┌────────

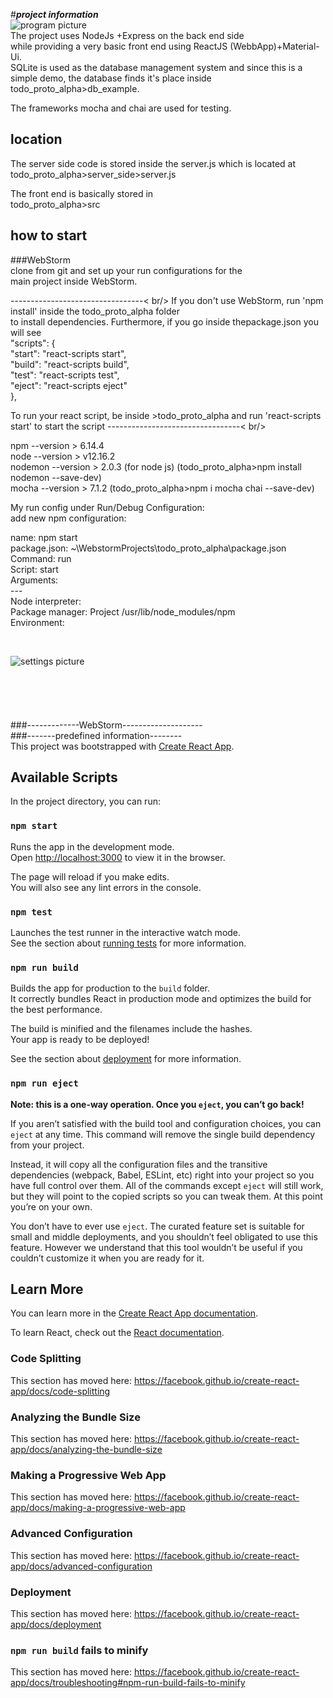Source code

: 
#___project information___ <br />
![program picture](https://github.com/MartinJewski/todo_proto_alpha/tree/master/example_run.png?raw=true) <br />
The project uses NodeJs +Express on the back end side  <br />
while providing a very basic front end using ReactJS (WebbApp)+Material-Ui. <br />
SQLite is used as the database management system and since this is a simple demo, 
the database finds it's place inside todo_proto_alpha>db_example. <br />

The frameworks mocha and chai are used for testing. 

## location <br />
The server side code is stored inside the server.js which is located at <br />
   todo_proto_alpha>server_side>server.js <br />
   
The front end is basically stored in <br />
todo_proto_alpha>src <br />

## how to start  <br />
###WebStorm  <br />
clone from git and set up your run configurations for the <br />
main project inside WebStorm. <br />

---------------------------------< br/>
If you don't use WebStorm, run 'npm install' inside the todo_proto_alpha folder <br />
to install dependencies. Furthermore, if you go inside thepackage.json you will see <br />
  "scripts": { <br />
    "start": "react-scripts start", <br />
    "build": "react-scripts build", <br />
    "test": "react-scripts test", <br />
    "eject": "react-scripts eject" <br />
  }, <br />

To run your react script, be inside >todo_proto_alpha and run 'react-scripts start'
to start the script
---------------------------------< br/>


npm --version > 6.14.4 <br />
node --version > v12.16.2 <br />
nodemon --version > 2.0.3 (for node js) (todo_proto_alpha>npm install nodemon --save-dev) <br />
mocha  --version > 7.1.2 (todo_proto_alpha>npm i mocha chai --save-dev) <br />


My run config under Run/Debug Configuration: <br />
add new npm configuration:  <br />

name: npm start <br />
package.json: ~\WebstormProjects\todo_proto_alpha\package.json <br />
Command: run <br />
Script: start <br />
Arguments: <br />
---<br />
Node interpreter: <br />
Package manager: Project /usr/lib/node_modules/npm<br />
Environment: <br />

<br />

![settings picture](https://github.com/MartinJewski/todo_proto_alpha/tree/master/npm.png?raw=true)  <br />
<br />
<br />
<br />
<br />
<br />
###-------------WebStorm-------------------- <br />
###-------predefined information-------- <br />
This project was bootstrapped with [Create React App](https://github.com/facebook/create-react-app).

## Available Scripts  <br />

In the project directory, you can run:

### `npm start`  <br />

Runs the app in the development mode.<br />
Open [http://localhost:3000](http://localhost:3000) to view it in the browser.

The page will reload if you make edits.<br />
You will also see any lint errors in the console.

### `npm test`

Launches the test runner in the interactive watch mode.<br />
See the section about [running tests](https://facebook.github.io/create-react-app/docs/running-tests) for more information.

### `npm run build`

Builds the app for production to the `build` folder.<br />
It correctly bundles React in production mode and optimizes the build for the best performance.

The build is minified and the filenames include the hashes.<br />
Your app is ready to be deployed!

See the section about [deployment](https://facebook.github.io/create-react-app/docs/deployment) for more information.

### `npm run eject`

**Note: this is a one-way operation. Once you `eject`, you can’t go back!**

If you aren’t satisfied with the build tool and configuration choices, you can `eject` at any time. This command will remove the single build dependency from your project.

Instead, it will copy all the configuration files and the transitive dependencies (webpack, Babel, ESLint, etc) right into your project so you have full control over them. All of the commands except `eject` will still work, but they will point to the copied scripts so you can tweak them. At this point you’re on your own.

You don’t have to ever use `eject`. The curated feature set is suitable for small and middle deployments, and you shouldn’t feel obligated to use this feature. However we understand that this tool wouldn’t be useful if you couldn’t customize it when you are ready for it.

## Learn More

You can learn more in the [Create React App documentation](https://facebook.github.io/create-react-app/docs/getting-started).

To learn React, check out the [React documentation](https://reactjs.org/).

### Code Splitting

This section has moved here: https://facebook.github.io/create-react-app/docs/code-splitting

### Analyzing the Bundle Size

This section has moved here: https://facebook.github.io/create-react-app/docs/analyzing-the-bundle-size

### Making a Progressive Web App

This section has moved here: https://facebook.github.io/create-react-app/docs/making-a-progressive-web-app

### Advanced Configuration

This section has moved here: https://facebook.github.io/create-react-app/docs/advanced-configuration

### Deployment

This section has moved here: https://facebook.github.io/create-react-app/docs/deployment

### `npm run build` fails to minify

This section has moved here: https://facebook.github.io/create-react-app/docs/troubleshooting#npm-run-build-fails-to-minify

└────────
┌────────

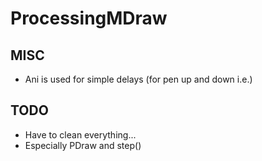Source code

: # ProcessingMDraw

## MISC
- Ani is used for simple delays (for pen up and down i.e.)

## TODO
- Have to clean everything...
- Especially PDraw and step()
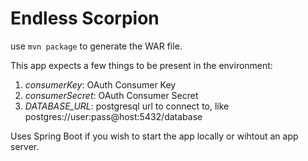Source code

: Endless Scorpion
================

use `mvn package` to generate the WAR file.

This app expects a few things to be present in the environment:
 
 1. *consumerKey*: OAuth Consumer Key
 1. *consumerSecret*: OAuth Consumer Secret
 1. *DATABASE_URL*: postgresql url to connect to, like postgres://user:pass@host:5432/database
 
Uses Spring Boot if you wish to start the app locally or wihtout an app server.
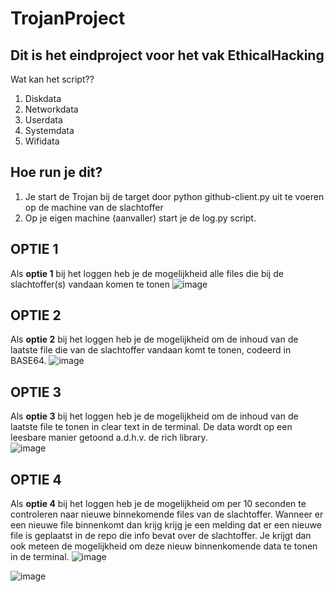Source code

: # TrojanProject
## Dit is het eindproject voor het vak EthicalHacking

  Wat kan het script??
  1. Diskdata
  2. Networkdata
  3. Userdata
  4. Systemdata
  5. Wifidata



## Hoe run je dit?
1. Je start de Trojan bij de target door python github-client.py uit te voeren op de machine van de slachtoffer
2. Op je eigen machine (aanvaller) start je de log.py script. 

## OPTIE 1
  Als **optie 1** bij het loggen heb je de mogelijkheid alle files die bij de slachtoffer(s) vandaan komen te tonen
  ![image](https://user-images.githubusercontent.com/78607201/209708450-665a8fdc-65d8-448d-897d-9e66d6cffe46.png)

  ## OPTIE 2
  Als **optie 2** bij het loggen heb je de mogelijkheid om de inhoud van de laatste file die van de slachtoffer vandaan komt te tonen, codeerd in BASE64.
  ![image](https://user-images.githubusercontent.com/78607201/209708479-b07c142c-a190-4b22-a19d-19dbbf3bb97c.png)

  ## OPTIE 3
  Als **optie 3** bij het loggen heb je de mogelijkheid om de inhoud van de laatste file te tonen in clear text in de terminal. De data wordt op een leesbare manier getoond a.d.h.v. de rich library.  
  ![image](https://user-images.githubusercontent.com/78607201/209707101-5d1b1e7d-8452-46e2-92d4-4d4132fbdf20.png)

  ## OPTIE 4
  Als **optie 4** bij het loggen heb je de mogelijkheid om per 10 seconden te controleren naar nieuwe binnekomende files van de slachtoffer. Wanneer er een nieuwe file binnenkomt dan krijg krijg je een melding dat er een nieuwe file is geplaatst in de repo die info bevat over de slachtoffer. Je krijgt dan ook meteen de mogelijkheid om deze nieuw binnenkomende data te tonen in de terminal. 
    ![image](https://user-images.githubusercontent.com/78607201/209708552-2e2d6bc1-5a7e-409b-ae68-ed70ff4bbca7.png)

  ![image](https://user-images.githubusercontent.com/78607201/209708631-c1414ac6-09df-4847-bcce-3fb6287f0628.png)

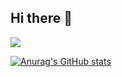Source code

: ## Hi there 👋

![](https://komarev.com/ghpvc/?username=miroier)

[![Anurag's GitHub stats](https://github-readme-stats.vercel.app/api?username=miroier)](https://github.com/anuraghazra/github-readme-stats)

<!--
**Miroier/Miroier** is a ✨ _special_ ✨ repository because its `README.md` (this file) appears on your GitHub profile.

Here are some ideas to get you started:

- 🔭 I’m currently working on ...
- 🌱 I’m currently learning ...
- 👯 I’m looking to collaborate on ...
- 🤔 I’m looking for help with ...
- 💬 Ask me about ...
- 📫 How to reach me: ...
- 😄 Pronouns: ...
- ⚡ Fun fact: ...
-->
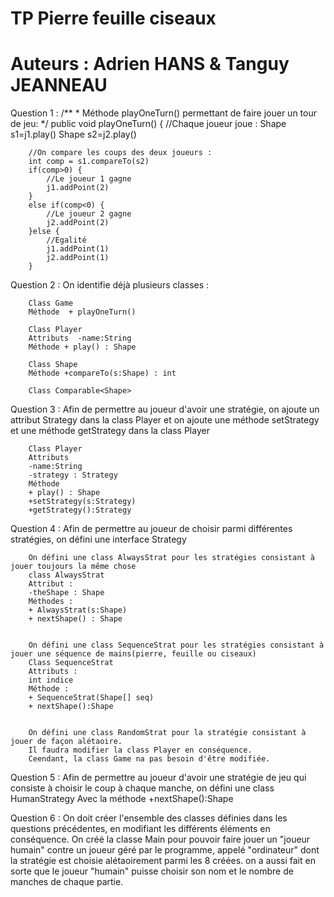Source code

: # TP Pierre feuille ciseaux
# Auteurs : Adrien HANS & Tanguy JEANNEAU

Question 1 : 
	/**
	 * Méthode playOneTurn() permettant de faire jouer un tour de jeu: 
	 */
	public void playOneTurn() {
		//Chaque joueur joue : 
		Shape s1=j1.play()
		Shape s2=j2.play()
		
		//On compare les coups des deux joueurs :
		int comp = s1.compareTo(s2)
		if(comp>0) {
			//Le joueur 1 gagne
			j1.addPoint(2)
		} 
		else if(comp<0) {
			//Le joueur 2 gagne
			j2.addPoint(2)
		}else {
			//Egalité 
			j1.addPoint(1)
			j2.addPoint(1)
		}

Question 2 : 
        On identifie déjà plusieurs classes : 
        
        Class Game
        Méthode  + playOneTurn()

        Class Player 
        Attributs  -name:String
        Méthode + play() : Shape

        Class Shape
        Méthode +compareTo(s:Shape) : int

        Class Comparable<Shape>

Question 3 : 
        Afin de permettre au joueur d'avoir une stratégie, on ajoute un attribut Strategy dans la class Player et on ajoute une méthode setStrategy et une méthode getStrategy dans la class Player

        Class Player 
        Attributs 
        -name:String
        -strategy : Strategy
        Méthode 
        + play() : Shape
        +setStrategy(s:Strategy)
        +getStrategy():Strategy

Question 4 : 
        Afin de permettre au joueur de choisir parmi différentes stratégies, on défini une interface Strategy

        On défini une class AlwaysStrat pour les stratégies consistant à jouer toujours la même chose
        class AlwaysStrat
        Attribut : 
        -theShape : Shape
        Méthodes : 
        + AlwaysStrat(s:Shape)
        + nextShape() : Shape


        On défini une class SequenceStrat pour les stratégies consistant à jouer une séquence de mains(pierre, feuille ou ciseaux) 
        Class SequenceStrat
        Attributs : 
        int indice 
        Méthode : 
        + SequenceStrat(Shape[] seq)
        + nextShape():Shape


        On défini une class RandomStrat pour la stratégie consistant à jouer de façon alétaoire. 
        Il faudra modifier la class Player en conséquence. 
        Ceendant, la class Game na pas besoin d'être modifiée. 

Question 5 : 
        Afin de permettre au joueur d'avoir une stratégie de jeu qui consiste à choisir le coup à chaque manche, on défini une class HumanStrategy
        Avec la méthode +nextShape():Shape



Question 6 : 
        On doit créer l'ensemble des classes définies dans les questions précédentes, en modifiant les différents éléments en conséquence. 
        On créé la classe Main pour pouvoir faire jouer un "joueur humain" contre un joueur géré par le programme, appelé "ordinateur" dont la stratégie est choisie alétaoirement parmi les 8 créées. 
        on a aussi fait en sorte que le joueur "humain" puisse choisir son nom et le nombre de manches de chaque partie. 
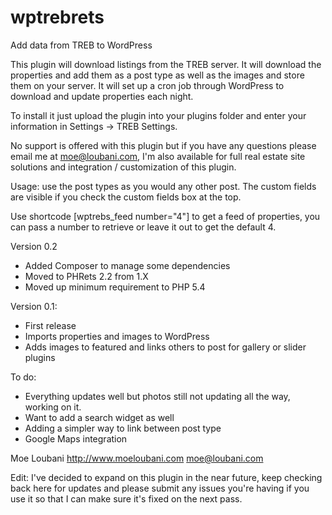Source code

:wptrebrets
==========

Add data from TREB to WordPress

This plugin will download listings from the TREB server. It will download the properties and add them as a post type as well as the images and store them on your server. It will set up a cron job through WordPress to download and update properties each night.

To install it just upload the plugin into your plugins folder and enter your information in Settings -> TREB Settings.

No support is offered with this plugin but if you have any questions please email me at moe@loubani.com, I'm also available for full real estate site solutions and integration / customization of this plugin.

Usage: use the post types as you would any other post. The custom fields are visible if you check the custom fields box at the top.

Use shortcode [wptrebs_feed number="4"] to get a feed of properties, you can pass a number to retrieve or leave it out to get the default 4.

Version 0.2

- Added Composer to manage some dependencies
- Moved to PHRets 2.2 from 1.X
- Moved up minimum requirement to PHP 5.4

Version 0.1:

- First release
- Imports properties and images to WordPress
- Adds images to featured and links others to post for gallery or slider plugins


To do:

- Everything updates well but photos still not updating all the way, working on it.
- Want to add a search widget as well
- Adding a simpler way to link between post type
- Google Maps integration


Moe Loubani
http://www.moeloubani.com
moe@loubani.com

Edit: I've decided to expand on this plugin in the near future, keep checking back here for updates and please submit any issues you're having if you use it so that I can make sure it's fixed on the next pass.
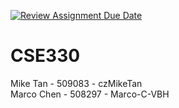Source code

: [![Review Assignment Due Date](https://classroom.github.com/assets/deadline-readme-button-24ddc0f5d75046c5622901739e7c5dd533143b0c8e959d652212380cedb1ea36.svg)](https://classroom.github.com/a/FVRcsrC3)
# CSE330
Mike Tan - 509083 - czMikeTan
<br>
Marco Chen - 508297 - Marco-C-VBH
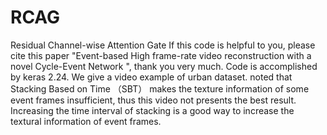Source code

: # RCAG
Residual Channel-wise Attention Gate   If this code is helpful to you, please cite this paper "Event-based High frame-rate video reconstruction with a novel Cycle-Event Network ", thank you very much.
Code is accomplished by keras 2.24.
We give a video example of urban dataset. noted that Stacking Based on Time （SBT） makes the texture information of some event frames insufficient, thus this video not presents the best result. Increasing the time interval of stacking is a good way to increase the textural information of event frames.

└────────

* What the task asks: Say how many lines of the data above have the string "production" in them, and write nothing besides that number.

* Answer below: 2